The first installment of Peter Jackson's second sojourn into Tolkienville has just celebrated its third consecutive week as the number one domestic box office draw. It has made, like, a whole Smaug pile of money. It's worth noting, then, writes TIME's Ruth Davis Konigsberg, that the most popular holiday movie in all the land, the cinematic spectacle that families shut in with each other for holiday festivities most often flee to in order to escape the cabin fever-induced visions of murdering their chatty relatives, is just a big, PG-13 circle jerk (in so many words).
Konigsberg is an admitted Tolkien neophyte — she didn't read the books when she was a kid and is well aware that there are Tolkienites "who know the Tolkien oeuvre much better than I who will protest my complaint." Tolkien didn't write any women into the books, duh!

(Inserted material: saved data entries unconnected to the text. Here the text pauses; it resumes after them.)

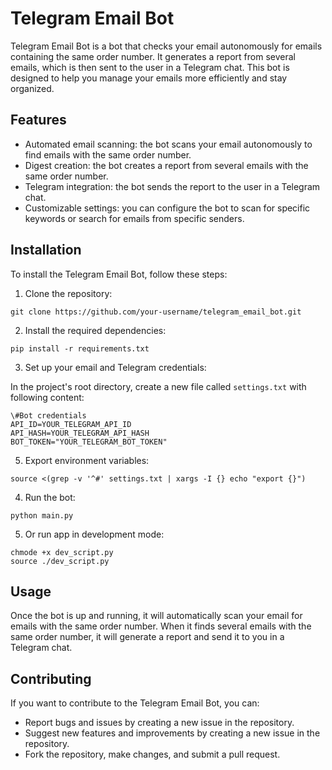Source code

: # Telegram Email Bot

Telegram Email Bot is a bot that checks your email autonomously for emails containing the same order number. It generates a report from several emails, which is then sent to the user in a Telegram chat. This bot is designed to help you manage your emails more efficiently and stay organized.

## Features

- Automated email scanning: the bot scans your email autonomously to find emails with the same order number.
- Digest creation: the bot creates a report from several emails with the same order number.
- Telegram integration: the bot sends the report to the user in a Telegram chat.
- Customizable settings: you can configure the bot to scan for specific keywords or search for emails from specific senders.

## Installation

To install the Telegram Email Bot, follow these steps:

1. Clone the repository:

```
git clone https://github.com/your-username/telegram_email_bot.git
```

2. Install the required dependencies:

```
pip install -r requirements.txt
```

3. Set up your email and Telegram credentials:

In the project's root directory, create a new file called `settings.txt` with following content:

```
\#Bot credentials
API_ID=YOUR_TELEGRAM_API_ID
API_HASH=YOUR_TELEGRAM_API_HASH
BOT_TOKEN="YOUR_TELEGRAM_BOT_TOKEN"
```

5. Export environment variables:

```
source <(grep -v '^#' settings.txt | xargs -I {} echo "export {}")
```

4. Run the bot:

```
python main.py
```

5. Or run app in development mode:

```
chmode +x dev_script.py
source ./dev_script.py
```

## Usage

Once the bot is up and running, it will automatically scan your email for emails with the same order number. When it finds several emails with the same order number, it will generate a report and send it to you in a Telegram chat.

## Contributing

If you want to contribute to the Telegram Email Bot, you can:

- Report bugs and issues by creating a new issue in the repository.
- Suggest new features and improvements by creating a new issue in the repository.
- Fork the repository, make changes, and submit a pull request.
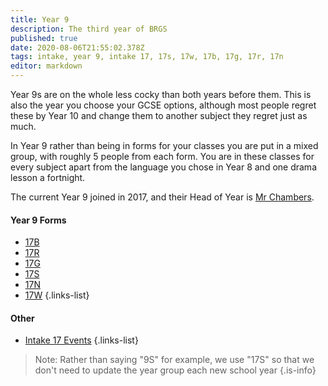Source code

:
 ```yaml
---
title: Year 9
description: The third year of BRGS
published: true
date: 2020-08-06T21:55:02.378Z
tags: intake, year 9, intake 17, 17s, 17w, 17b, 17g, 17r, 17n
editor: markdown
---
```


Year 9s are on the whole less cocky than both years before them. This is also the year you choose your GCSE options, although most people regret these by Year 10 and change them to another subject they regret just as much.

In Year 9 rather than being in forms for your classes you are put in a mixed group, with roughly 5 people from each form. You are in these classes for every subject apart from the language you chose in Year 8 and one drama lesson a fortnight.

The current Year 9 joined in 2017, and their Head of Year is [Mr Chambers](/teachers/mr-chambers).

#### Year 9 Forms
- [17B](/students/intake17/b)
- [17R](/students/intake17/r)
- [17G](/students/intake17/g)
- [17S](/students/intake17/s)
- [17N](/students/intake17/n)
- [17W](/students/intake17/w)
{.links-list}

#### Other
- [Intake 17 Events](/students/intake17/events)
{.links-list}

> Note:  Rather than saying "9S" for example, we use "17S" so that we don't need to update the year group each new school year
{.is-info}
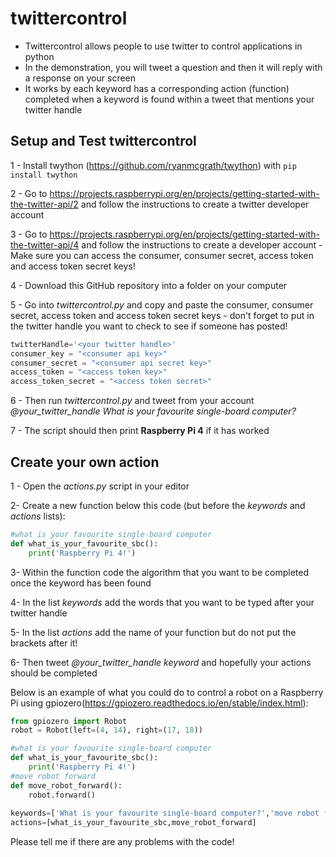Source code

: # twittercontrol
* Twittercontrol allows people to use twitter to control applications in python
* In the demonstration, you will tweet a question and then it will reply with a response on your screen
* It works by each keyword has a corresponding action (function) completed when a keyword is found within a tweet that mentions your twitter handle


## Setup and Test twittercontrol

1 - Install twython (https://github.com/ryanmcgrath/twython) with ```pip install twython```

2 - Go to https://projects.raspberrypi.org/en/projects/getting-started-with-the-twitter-api/2 and follow the instructions to create a twitter developer account

3 - Go to https://projects.raspberrypi.org/en/projects/getting-started-with-the-twitter-api/4 and follow the instructions to create a developer account - Make sure you can access the consumer, consumer secret, access token and access token secret keys!

4 - Download this GitHub repository into a folder on your computer

5 - Go into *twittercontrol.py* and copy and paste the consumer, consumer secret, access token and access token secret keys - don't forget to put in the twitter handle you want to check to see if someone has posted!

```python
twitterHandle='<your twitter handle>'
consumer_key = "<consumer api key>"
consumer_secret = "<consumer api secret key>"
access_token = "<access token key>"
access_token_secret = "<access token secret>"
```

6 - Then run *twittercontrol.py* and tweet from your account *@your_twitter_handle What is your favourite single-board computer?*
  
7 - The script should then print **Raspberry Pi 4** if it has worked

## Create your own action

1 - Open the *actions.py* script in your editor

2- Create a new function below this code (but before the *keywords* and *actions* lists):
```python
#what is your favourite single-board computer
def what_is_your_favourite_sbc():
    print('Raspberry Pi 4!')
```
3- Within the function code the algorithm that you want to be completed once the keyword has been found

4- In the list *keywords* add the words that you want to be typed after your twitter handle

5- In the list *actions* add the name of your function but do not put the brackets after it!

6- Then tweet *@your_twitter_handle keyword* and hopefully your actions should be completed

Below is an example of what you could do to control a robot on a Raspberry Pi using gpiozero(https://gpiozero.readthedocs.io/en/stable/index.html):
```python
from gpiozero import Robot
robot = Robot(left=(4, 14), right=(17, 18))

#what is your favourite single-board computer
def what_is_your_favourite_sbc():
    print('Raspberry Pi 4!')
#move robot forward
def move_robot_forward():
    robot.forward()
   
keywords=['What is your favourite single-board computer?','move robot forward']
actions=[what_is_your_favourite_sbc,move_robot_forward]
```

Please tell me if there are any problems with the code!


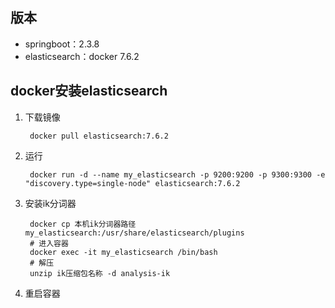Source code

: ## 版本
- springboot：2.3.8
- elasticsearch：docker 7.6.2

## docker安装elasticsearch
1. 下载镜像
   ```shell
    docker pull elasticsearch:7.6.2
   ```
2. 运行
   ```shell
    docker run -d --name my_elasticsearch -p 9200:9200 -p 9300:9300 -e "discovery.type=single-node" elasticsearch:7.6.2
   ```
3. 安装ik分词器
   ```shell
    docker cp 本机ik分词器路径 my_elasticsearch:/usr/share/elasticsearch/plugins
    # 进入容器
    docker exec -it my_elasticsearch /bin/bash
    # 解压
    unzip ik压缩包名称 -d analysis-ik
   ```
4. 重启容器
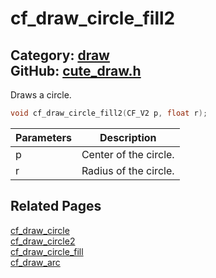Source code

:[](../header.md ':include')

# cf_draw_circle_fill2

Category: [draw](/api_reference?id=draw)  
GitHub: [cute_draw.h](https://github.com/RandyGaul/cute_framework/blob/master/include/cute_draw.h)  
---

Draws a circle.

```cpp
void cf_draw_circle_fill2(CF_V2 p, float r);
```

Parameters | Description
--- | ---
p | Center of the circle.
r | Radius of the circle.

## Related Pages

[cf_draw_circle](/draw/cf_draw_circle.md)  
[cf_draw_circle2](/draw/cf_draw_circle2.md)  
[cf_draw_circle_fill](/draw/cf_draw_circle_fill.md)  
[cf_draw_arc](/draw/cf_draw_arc.md)  
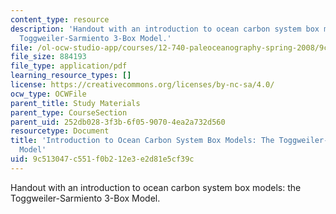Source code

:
 ```yaml
---
content_type: resource
description: 'Handout with an introduction to ocean carbon system box models: the
  Toggweiler-Sarmiento 3-Box Model.'
file: /ol-ocw-studio-app/courses/12-740-paleoceanography-spring-2008/9c513047c551f0b212e3e2d81e5cf39c_3_box_model.pdf
file_size: 884193
file_type: application/pdf
learning_resource_types: []
license: https://creativecommons.org/licenses/by-nc-sa/4.0/
ocw_type: OCWFile
parent_title: Study Materials
parent_type: CourseSection
parent_uid: 252db028-3f3b-6f05-9070-4ea2a732d560
resourcetype: Document
title: 'Introduction to Ocean Carbon System Box Models: The Toggweiler-Sarmiento 3-Box
  Model'
uid: 9c513047-c551-f0b2-12e3-e2d81e5cf39c
---
```

Handout with an introduction to ocean carbon system box models: the Toggweiler-Sarmiento 3-Box Model.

That's why the movies don't have any women, jeez, because Tolkien wrote a nerd gospel and far be it from Peter Jackson to tamper with it. And why is it that "Tolkien seems to have wiped women off the face of Middle-earth"? Because he was writing for his dude friends — C.S. Lewis, W.H. Auden, and Christopher Isherwood. What need do a Christian apologist from Belfast and two barely closeted gay dudes have for lady hobbits in their stories?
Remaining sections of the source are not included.